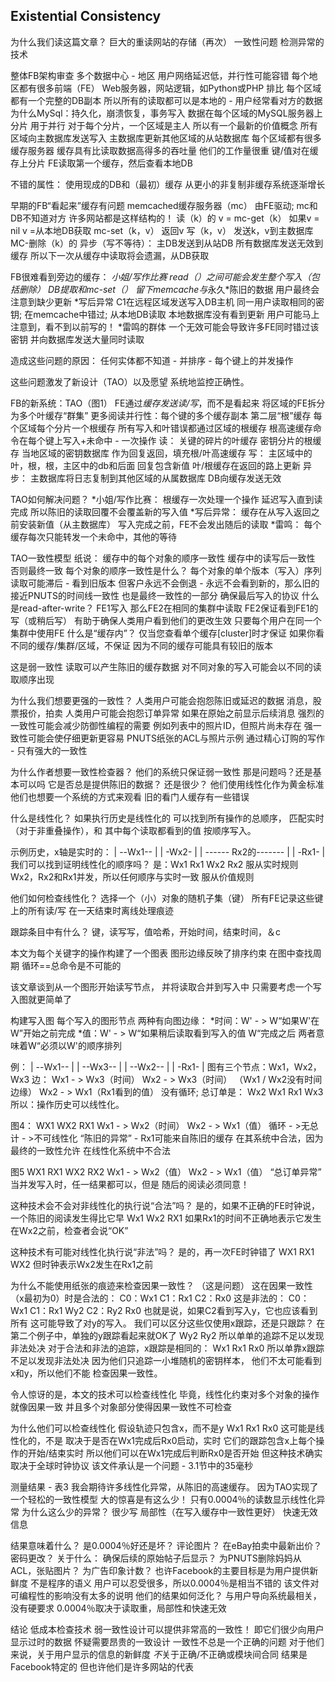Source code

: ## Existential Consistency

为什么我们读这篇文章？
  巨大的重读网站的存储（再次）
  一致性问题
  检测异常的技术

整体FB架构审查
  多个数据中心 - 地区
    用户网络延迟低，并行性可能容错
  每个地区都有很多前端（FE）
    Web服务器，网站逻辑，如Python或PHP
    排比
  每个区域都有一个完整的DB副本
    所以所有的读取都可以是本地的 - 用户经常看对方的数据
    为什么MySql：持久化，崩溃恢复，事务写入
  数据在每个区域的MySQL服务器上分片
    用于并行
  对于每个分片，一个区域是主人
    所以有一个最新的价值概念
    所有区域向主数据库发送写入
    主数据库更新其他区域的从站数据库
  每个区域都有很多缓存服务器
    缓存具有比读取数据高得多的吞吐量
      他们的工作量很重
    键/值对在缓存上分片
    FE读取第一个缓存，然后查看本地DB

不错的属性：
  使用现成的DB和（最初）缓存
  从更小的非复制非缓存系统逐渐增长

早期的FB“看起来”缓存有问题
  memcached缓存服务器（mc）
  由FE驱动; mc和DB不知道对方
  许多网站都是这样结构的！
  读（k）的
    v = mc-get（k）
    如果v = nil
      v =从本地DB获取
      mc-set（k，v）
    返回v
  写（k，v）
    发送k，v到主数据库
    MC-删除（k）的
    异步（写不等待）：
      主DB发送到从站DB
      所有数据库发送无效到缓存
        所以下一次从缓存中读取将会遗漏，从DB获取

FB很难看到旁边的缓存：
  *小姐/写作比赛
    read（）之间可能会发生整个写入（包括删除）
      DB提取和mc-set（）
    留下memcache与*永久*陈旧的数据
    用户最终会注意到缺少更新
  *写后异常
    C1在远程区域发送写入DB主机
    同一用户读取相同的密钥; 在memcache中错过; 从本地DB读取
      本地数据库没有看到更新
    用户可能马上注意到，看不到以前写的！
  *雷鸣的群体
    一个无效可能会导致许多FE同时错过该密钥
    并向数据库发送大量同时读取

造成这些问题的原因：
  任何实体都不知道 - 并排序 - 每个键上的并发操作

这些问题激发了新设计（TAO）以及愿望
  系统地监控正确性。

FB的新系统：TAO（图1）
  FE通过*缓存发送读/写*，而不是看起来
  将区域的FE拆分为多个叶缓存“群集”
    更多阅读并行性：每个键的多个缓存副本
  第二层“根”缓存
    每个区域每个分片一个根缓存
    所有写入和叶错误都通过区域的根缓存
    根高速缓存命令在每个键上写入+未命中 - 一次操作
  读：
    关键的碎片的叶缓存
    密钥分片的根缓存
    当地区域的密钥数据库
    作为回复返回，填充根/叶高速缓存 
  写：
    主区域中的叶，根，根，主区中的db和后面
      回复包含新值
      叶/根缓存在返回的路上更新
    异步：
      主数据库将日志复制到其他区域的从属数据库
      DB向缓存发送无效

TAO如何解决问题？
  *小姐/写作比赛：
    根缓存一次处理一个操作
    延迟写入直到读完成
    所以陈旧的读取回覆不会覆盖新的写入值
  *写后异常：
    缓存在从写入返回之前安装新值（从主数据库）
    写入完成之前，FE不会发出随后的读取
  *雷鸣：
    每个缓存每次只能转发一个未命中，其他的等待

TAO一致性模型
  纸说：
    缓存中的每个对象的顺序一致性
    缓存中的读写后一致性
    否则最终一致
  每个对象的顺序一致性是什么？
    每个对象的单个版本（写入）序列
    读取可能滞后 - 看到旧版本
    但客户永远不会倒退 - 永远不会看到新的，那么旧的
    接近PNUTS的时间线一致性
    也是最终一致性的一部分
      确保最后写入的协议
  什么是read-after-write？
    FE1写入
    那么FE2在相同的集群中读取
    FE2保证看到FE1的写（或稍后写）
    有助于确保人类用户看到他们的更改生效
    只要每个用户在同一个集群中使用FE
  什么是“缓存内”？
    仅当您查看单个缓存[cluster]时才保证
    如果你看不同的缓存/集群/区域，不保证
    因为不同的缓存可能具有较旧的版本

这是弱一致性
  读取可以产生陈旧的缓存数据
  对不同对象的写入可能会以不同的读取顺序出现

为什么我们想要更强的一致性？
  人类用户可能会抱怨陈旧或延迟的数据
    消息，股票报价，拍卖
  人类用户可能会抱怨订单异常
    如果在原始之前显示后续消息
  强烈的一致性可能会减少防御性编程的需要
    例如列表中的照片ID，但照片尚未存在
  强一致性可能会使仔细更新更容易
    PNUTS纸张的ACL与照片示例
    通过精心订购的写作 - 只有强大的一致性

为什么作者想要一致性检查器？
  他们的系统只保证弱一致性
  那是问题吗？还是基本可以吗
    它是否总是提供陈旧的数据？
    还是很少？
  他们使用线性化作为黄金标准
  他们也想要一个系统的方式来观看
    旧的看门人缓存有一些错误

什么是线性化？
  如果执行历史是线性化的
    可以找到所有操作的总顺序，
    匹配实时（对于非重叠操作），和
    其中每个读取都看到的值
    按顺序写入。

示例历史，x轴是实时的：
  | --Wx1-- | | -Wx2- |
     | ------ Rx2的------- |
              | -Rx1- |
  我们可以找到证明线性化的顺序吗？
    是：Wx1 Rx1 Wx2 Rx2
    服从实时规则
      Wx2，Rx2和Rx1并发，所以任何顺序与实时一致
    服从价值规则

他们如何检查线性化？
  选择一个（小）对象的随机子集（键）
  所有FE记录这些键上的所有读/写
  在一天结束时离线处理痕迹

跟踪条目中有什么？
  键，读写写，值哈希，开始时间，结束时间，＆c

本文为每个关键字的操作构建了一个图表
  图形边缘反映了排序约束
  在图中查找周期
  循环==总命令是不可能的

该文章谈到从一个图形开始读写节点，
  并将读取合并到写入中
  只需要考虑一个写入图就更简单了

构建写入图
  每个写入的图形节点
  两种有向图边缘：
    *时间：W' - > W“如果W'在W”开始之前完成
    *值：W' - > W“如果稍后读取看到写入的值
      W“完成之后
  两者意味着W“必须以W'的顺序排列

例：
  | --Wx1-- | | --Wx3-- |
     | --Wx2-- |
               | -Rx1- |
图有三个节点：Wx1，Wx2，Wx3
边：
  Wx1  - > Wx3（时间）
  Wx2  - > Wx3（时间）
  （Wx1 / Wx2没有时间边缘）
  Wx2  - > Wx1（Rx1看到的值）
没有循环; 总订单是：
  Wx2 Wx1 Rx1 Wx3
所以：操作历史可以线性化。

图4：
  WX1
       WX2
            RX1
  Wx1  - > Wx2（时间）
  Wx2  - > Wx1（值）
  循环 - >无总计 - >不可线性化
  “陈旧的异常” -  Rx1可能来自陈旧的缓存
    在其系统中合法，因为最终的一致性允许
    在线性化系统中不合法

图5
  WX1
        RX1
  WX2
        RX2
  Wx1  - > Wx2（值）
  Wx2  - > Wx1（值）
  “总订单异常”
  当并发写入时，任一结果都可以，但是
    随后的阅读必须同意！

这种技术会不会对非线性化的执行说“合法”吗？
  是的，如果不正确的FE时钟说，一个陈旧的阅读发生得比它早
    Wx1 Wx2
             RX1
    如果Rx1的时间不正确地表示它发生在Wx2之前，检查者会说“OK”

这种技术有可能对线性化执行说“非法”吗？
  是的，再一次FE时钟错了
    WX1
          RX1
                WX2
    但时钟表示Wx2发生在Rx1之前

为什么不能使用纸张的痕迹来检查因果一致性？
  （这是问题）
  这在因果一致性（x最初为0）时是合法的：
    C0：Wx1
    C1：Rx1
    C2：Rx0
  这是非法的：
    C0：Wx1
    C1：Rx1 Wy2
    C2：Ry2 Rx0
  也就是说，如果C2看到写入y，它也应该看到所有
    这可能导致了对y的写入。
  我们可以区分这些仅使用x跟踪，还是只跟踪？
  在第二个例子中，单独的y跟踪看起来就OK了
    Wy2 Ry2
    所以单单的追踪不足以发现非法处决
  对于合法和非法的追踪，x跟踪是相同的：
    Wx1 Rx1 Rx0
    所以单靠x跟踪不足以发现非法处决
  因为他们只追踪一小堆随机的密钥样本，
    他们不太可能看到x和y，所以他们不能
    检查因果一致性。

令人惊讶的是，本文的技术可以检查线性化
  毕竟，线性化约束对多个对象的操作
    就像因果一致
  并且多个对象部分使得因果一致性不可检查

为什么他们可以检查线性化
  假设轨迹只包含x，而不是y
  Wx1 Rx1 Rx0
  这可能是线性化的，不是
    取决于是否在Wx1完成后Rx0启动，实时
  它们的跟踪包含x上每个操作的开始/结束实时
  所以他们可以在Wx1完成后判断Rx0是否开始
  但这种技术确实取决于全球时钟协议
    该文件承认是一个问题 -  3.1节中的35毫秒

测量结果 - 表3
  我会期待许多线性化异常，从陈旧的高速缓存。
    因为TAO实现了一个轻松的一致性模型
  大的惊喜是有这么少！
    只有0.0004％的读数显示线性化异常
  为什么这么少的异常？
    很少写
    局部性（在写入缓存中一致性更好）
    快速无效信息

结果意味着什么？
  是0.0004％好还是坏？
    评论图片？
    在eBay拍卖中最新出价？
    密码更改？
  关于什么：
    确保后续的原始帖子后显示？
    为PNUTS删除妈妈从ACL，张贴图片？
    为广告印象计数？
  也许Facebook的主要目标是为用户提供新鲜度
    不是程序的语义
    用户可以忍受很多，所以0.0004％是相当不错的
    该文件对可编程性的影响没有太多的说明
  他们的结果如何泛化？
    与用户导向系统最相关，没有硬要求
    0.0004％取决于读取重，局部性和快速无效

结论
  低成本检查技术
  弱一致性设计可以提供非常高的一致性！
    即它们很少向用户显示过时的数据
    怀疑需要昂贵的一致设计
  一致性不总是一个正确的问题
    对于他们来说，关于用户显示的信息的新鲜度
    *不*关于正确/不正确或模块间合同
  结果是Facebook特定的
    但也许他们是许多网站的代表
--
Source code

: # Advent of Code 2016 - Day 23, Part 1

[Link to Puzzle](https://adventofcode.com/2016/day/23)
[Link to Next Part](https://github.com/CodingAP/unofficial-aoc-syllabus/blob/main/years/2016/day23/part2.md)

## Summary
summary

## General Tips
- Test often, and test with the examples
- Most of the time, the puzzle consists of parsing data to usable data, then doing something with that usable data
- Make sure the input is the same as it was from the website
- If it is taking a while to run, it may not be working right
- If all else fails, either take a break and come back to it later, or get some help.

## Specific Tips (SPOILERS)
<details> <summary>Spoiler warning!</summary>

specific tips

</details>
...
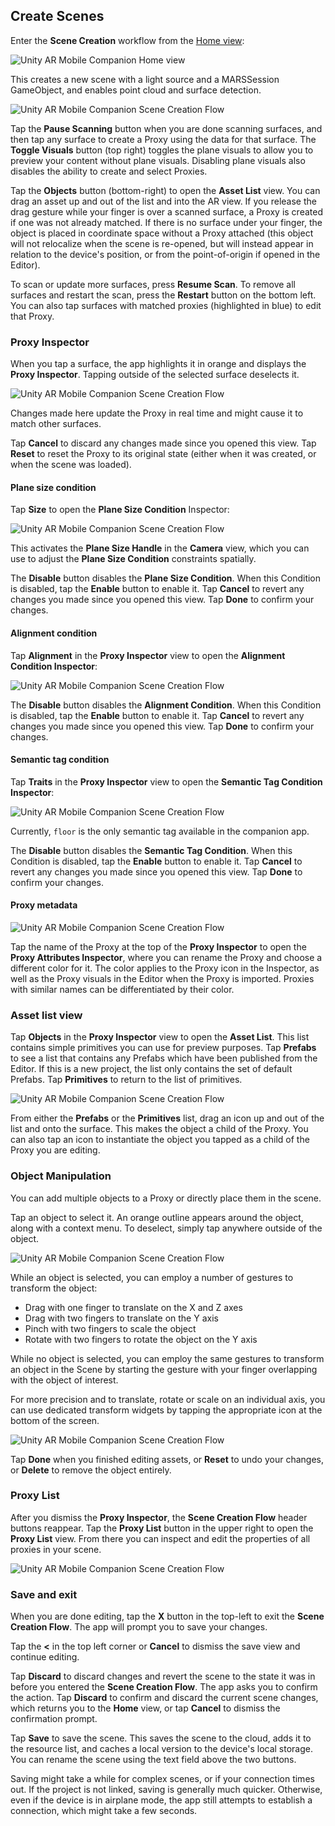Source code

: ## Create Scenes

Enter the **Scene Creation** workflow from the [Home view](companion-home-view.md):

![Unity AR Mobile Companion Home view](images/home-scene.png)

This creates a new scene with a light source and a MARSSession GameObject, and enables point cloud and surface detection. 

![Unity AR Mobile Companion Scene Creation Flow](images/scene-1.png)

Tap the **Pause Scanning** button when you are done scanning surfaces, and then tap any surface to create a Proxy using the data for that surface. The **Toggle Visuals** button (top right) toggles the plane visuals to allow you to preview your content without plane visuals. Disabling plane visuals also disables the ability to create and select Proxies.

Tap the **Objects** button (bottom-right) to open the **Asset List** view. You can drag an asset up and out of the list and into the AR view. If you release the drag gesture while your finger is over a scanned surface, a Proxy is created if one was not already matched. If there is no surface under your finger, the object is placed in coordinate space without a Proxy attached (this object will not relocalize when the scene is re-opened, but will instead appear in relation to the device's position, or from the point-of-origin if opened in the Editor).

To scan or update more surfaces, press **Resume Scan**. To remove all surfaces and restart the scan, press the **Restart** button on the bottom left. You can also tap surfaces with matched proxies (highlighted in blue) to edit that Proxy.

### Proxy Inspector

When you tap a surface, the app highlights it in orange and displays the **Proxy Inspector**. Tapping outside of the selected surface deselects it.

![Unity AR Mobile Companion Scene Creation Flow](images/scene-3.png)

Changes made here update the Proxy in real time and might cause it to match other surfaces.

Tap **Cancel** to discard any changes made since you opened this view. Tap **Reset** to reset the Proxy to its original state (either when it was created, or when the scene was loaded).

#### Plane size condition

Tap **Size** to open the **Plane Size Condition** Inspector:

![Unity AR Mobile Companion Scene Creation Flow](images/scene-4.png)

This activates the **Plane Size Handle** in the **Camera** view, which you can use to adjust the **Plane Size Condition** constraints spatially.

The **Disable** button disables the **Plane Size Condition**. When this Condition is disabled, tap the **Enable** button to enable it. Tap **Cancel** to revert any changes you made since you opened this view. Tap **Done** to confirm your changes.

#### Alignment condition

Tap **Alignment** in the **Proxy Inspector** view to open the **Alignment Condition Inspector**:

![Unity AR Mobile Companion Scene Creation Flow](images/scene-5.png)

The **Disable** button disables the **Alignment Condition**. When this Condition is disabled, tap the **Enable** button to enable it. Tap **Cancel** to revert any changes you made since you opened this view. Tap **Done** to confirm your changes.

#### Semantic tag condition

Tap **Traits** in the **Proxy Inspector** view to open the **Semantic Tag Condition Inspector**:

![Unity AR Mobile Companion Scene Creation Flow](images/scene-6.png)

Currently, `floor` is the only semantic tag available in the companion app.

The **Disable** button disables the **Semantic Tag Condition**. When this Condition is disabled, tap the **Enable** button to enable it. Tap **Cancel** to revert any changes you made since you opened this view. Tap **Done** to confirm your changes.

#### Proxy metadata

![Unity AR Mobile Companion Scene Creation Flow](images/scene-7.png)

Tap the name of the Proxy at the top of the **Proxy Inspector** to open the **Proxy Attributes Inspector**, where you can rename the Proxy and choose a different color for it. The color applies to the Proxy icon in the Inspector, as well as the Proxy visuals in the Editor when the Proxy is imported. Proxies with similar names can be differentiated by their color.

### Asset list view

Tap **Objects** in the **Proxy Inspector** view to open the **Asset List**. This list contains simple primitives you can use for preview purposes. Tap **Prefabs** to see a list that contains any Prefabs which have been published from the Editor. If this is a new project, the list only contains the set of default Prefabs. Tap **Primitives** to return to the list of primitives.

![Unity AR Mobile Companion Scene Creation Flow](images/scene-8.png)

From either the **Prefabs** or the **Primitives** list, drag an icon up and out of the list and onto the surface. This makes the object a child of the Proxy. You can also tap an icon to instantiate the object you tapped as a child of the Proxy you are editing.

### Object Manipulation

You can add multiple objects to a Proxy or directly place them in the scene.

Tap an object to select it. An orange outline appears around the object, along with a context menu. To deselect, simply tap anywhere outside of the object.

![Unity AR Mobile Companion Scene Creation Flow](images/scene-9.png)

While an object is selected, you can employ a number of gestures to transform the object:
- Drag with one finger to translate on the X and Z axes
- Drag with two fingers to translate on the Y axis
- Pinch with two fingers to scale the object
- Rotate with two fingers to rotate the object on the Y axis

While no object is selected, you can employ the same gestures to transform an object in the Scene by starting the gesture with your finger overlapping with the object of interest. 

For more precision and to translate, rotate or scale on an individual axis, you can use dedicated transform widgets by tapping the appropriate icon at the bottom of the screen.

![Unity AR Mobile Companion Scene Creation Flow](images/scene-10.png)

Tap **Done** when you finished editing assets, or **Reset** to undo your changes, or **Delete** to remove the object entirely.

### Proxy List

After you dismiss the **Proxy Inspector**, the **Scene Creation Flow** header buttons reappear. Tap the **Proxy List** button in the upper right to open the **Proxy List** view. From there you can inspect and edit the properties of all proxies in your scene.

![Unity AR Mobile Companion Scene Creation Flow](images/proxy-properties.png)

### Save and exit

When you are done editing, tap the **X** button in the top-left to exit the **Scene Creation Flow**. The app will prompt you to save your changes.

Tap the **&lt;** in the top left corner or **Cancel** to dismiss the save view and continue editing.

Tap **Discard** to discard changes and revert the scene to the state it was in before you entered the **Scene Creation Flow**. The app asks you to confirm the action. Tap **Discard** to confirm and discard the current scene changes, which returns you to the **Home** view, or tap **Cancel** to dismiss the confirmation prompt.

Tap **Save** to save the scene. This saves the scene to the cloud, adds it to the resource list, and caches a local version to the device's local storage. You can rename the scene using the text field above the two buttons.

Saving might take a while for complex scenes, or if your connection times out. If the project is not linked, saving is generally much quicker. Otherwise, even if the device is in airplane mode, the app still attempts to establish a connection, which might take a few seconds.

### REQUIRED ACTION
Write out exactly the lines above between the line with "Wx2 Wx1 Rx1 Wx3" and the line with "但也许他们是许多网站的代表", inclusive, and nothing beyond them.

### ANSWER TO THIS TASK
  Wx2 Wx1 Rx1 Wx3
所以：操作历史可以线性化。

图4：
  WX1
       WX2
            RX1
  Wx1  - > Wx2（时间）
  Wx2  - > Wx1（值）
  循环 - >无总计 - >不可线性化
  “陈旧的异常” -  Rx1可能来自陈旧的缓存
    在其系统中合法，因为最终的一致性允许
    在线性化系统中不合法

图5
  WX1
        RX1
  WX2
        RX2
  Wx1  - > Wx2（值）
  Wx2  - > Wx1（值）
  “总订单异常”
  当并发写入时，任一结果都可以，但是
    随后的阅读必须同意！

这种技术会不会对非线性化的执行说“合法”吗？
  是的，如果不正确的FE时钟说，一个陈旧的阅读发生得比它早
    Wx1 Wx2
             RX1
    如果Rx1的时间不正确地表示它发生在Wx2之前，检查者会说“OK”

这种技术有可能对线性化执行说“非法”吗？
  是的，再一次FE时钟错了
    WX1
          RX1
                WX2
    但时钟表示Wx2发生在Rx1之前

为什么不能使用纸张的痕迹来检查因果一致性？
  （这是问题）
  这在因果一致性（x最初为0）时是合法的：
    C0：Wx1
    C1：Rx1
    C2：Rx0
  这是非法的：
    C0：Wx1
    C1：Rx1 Wy2
    C2：Ry2 Rx0
  也就是说，如果C2看到写入y，它也应该看到所有
    这可能导致了对y的写入。
  我们可以区分这些仅使用x跟踪，还是只跟踪？
  在第二个例子中，单独的y跟踪看起来就OK了
    Wy2 Ry2
    所以单单的追踪不足以发现非法处决
  对于合法和非法的追踪，x跟踪是相同的：
    Wx1 Rx1 Rx0
    所以单靠x跟踪不足以发现非法处决
  因为他们只追踪一小堆随机的密钥样本，
    他们不太可能看到x和y，所以他们不能
    检查因果一致性。

令人惊讶的是，本文的技术可以检查线性化
  毕竟，线性化约束对多个对象的操作
    就像因果一致
  并且多个对象部分使得因果一致性不可检查

为什么他们可以检查线性化
  假设轨迹只包含x，而不是y
  Wx1 Rx1 Rx0
  这可能是线性化的，不是
    取决于是否在Wx1完成后Rx0启动，实时
  它们的跟踪包含x上每个操作的开始/结束实时
  所以他们可以在Wx1完成后判断Rx0是否开始
  但这种技术确实取决于全球时钟协议
    该文件承认是一个问题 -  3.1节中的35毫秒

测量结果 - 表3
  我会期待许多线性化异常，从陈旧的高速缓存。
    因为TAO实现了一个轻松的一致性模型
  大的惊喜是有这么少！
    只有0.0004％的读数显示线性化异常
  为什么这么少的异常？
    很少写
    局部性（在写入缓存中一致性更好）
    快速无效信息

结果意味着什么？
  是0.0004％好还是坏？
    评论图片？
    在eBay拍卖中最新出价？
    密码更改？
  关于什么：
    确保后续的原始帖子后显示？
    为PNUTS删除妈妈从ACL，张贴图片？
    为广告印象计数？
  也许Facebook的主要目标是为用户提供新鲜度
    不是程序的语义
    用户可以忍受很多，所以0.0004％是相当不错的
    该文件对可编程性的影响没有太多的说明
  他们的结果如何泛化？
    与用户导向系统最相关，没有硬要求
    0.0004％取决于读取重，局部性和快速无效

结论
  低成本检查技术
  弱一致性设计可以提供非常高的一致性！
    即它们很少向用户显示过时的数据
    怀疑需要昂贵的一致设计
  一致性不总是一个正确的问题
    对于他们来说，关于用户显示的信息的新鲜度
    *不*关于正确/不正确或模块间合同
  结果是Facebook特定的
    但也许他们是许多网站的代表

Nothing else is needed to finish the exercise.